Le concept de pays émergents, bien qu’universellement employé, a toujours fait partie de ces notions économiques définies « en creux », celle-ci étant censée caractériser des pays en développement dont le potentiel, la croissance rapide et leur degré d’ouverture financière justifient de les loger dans une sorte d’« entre deux » économique coincé entre les pays développés d’une part et les moins avancés de l’autre. L’amour anglo-saxon pour les acronymes a fait le reste, imposant du jour au lendemain les « BRIC » bientôt renforcés en « BRICS », qui durent davantage leur vogue sur les marchés à cette capacité nouvelle à les désigner qu’à la proximité de leurs situations économiques et financières dans les faits très hétérogènes. Cahin-caha, ces concepts-valises n’en ont pas moins survécu, au point que l’on trouve toujours aujourd’hui des indices étranges, où des pays membres de l’OCDE à l’économie aussi robuste que la Corée du Sud ou Israël voisinent avec le Pakistan ou l’Egypte. Ce genre d’apparentements demeure de règle dans cet univers, d’autant plus baroques que la crise qui s’achève à peine n’a fait que le morceler jusqu’à le priver du peu d’unité qui pouvait lui rester.
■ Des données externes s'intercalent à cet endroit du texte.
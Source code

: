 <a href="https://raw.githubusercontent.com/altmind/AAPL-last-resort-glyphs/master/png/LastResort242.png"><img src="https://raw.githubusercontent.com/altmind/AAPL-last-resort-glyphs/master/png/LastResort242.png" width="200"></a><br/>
Si bien qu’au moment où les « émergents » retrouvent leur lustre parmi les investisseurs (lire notre Dossier page 20), un maître-mot s’impose plus que jamais à leur sujet, la sélectivité. Après une année 2017 dynamique, qui a vu le monde émergent lever la bagatelle de 600 milliards de dollars auprès d’investisseurs sevrés de rendement, 2018 s’annonce pour le moins aussi active. A l’instar du Mexique ou de l’Argentine qui ont ouvert le bal annuel sur le marché primaire international avec deux émissions « jumbo », une foule d’autres prétendants aussi disparates que le Sri Lanka, l’Ukraine ou l’Angola s’apprêtent à faire de même. Des perspectives de croissance revigorées par l’activité qui s’améliore partout dans le monde les y portent naturellement, ainsi que la remontée spectaculaire de leurs devises depuis deux ans, illustrée par le bond de 20 % de l’indice MSCI des monnaies émergentes.

Les risques de changes liés à la grande incertitude résultant des conséquences prévisibles des resserrements monétaires à l’ordre du jour aux Etats-Unis et en Europe devraient bien sûr suffire à inciter les investisseurs à effectuer un tri rigoureux, tout particulièrement parmi les souverains qui font face aux tombées les plus lourdes. Mais le risque politique reste premier à considérer : le soudain tarissement du marché sud-africain vient de rappeler, dans un pays gangrené par une corruption quasi existentielle, qu’une juste analyse du climat des affaires importe plus que des chiffres économiques apparemment sains. Face à la tendance à l’écrasement des primes de risques-pays et l’euphorie qui menace, le « country picking » reste le seul vrai garde-fou qui vaille.